Copy the records below exactly, omitting any pictures they contain.
#####
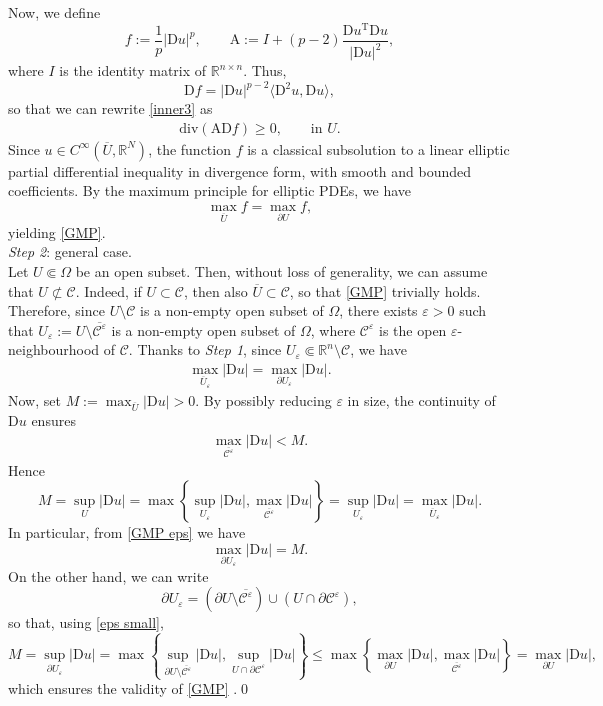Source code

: \documentclass[a4paper,11pt]{article}
\numberwithin{equation}{section}
\newcommand{\numberset}{\mathbb}
\newcommand{\eps}{\varepsilon}
\newcommand{\Om}{\Omega}
\newcommand{\R}{\numberset{R}}
\newcommand{\rom}{\mathrm}
\theoremstyle{definition}
\begin{document}
Now, we define 
$$
f:=\frac1p{|\rom Du|^p}, \qquad \rom A:= I+(p-2)\frac{\rom Du^\rom T\rom Du}{|\rom Du|^2},
$$
where $I$ is the identity matrix of $\R^{n\times n}$. Thus, 
$$
\rom Df=|\rom Du|^{p-2}\langle\rom D^2u, \rom Du\rangle,
$$
so that we can rewrite \eqref{inner3} as
\begin{equation}\label{inner4}
\begin{aligned}
\rom{div}(\rom A\rom Df)\geq0, \qquad\mbox{in }U.
\end{aligned}
\end{equation}
Since $u\in C^\infty(\overline U,\R^N)$, the function $f$ is a classical subsolution to a linear elliptic partial differential inequality in divergence form, with smooth and bounded coefficients. By the maximum principle for elliptic PDEs, we have
$$
\max_{\overline U}f=\max_{\partial U}f,
$$
yielding \eqref{GMP}.\\

\noindent
\textit{Step 2}: general case.\\
Let $U\Subset\Om$ be an open subset. Then, without loss of generality, we can assume that $U\not\subset\mathscr C$. Indeed, if $U\subset\mathscr C$, then also $\overline U\subset\mathscr C$, so that \eqref{GMP} trivially holds. Therefore, since $U\setminus \mathscr C$ is a non-empty open subset of $\Om$, there exists $\eps>0$ such that $U_\eps:=U\setminus\overline{\mathscr C^\eps}$ is a non-empty open subset of $\Om$, where ${\mathscr C^\eps}$ is the open $\eps$-neighbourhood of ${\mathscr C}$. Thanks to \textit{Step 1}, since $U_\eps\Subset\R^n\setminus \mathscr C$, we have
\begin{align}\label{GMP eps}
\max_{\overline U_\eps}|\rom Du|=\max_{\partial U_\eps}|\rom Du|.
\end{align}
Now, set $M:=\max_{\overline U}|\rom Du|>0$. By possibly reducing $\eps$ in size, the continuity of $\rom Du$ ensures
\begin{align}\label{eps small}
\max_{\overline{\mathscr C^\eps}}|\rom Du|< M.
\end{align}
Hence
$$
M=\sup_{U}|\rom Du|=\max\left\{\sup_{U_\eps}|\rom Du|,\max_{\overline{\mathscr C^\eps}}|\rom Du| \right\}=\sup_{U_\eps}|\rom Du|= \max_{ \overline{U}_\eps}|\rom Du|.
$$
In particular, from \eqref{GMP eps} we have
$$
\max_{\partial U_\eps}|\rom Du|=M.
$$
On the other hand, we can write
$$
\partial U_\eps=(\partial U\setminus\overline{\mathscr C^\eps})\cup (U\cap \partial{\mathscr C^\eps}),
$$
so that, using \eqref{eps small}, 
$$
M=\sup_{\partial U_\eps}|\rom Du|=\max\left\{\sup_{\partial U\setminus\overline{\mathscr C^\eps}}|\rom Du|, \sup_{U\cap \partial{\mathscr C^\eps}}|\rom Du|\right\}\leq\max\left\{\max_{\partial U}|\rom Du|, \max_{ \overline{\mathscr C^\eps}}|\rom Du|\right\}=\max_{\partial U}|\rom Du|,
$$
which ensures the validity of \eqref{GMP} .\qed\\
\end{document}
#####
■ **YOUR RESPONSE**:
Source code

: \documentclass[a4paper,11pt]{article}
\numberwithin{equation}{section}
\newcommand{\numberset}{\mathbb}
\newcommand{\eps}{\varepsilon}
\newcommand{\Om}{\Omega}
\newcommand{\R}{\numberset{R}}
\newcommand{\rom}{\mathrm}
\theoremstyle{definition}
\begin{document}
Now, we define 
$$
f:=\frac1p{|\rom Du|^p}, \qquad \rom A:= I+(p-2)\frac{\rom Du^\rom T\rom Du}{|\rom Du|^2},
$$
where $I$ is the identity matrix of $\R^{n\times n}$. Thus, 
$$
\rom Df=|\rom Du|^{p-2}\langle\rom D^2u, \rom Du\rangle,
$$
so that we can rewrite \eqref{inner3} as
\begin{equation}\label{inner4}
\begin{aligned}
\rom{div}(\rom A\rom Df)\geq0, \qquad\mbox{in }U.
\end{aligned}
\end{equation}
Since $u\in C^\infty(\overline U,\R^N)$, the function $f$ is a classical subsolution to a linear elliptic partial differential inequality in divergence form, with smooth and bounded coefficients. By the maximum principle for elliptic PDEs, we have
$$
\max_{\overline U}f=\max_{\partial U}f,
$$
yielding \eqref{GMP}.\\

\noindent
\textit{Step 2}: general case.\\
Let $U\Subset\Om$ be an open subset. Then, without loss of generality, we can assume that $U\not\subset\mathscr C$. Indeed, if $U\subset\mathscr C$, then also $\overline U\subset\mathscr C$, so that \eqref{GMP} trivially holds. Therefore, since $U\setminus \mathscr C$ is a non-empty open subset of $\Om$, there exists $\eps>0$ such that $U_\eps:=U\setminus\overline{\mathscr C^\eps}$ is a non-empty open subset of $\Om$, where ${\mathscr C^\eps}$ is the open $\eps$-neighbourhood of ${\mathscr C}$. Thanks to \textit{Step 1}, since $U_\eps\Subset\R^n\setminus \mathscr C$, we have
\begin{align}\label{GMP eps}
\max_{\overline U_\eps}|\rom Du|=\max_{\partial U_\eps}|\rom Du|.
\end{align}
Now, set $M:=\max_{\overline U}|\rom Du|>0$. By possibly reducing $\eps$ in size, the continuity of $\rom Du$ ensures
\begin{align}\label{eps small}
\max_{\overline{\mathscr C^\eps}}|\rom Du|< M.
\end{align}
Hence
$$
M=\sup_{U}|\rom Du|=\max\left\{\sup_{U_\eps}|\rom Du|,\max_{\overline{\mathscr C^\eps}}|\rom Du| \right\}=\sup_{U_\eps}|\rom Du|= \max_{ \overline{U}_\eps}|\rom Du|.
$$
In particular, from \eqref{GMP eps} we have
$$
\max_{\partial U_\eps}|\rom Du|=M.
$$
On the other hand, we can write
$$
\partial U_\eps=(\partial U\setminus\overline{\mathscr C^\eps})\cup (U\cap \partial{\mathscr C^\eps}),
$$
so that, using \eqref{eps small}, 
$$
M=\sup_{\partial U_\eps}|\rom Du|=\max\left\{\sup_{\partial U\setminus\overline{\mathscr C^\eps}}|\rom Du|, \sup_{U\cap \partial{\mathscr C^\eps}}|\rom Du|\right\}\leq\max\left\{\max_{\partial U}|\rom Du|, \max_{ \overline{\mathscr C^\eps}}|\rom Du|\right\}=\max_{\partial U}|\rom Du|,
$$
which ensures the validity of \eqref{GMP} .\qed\\
\end{document}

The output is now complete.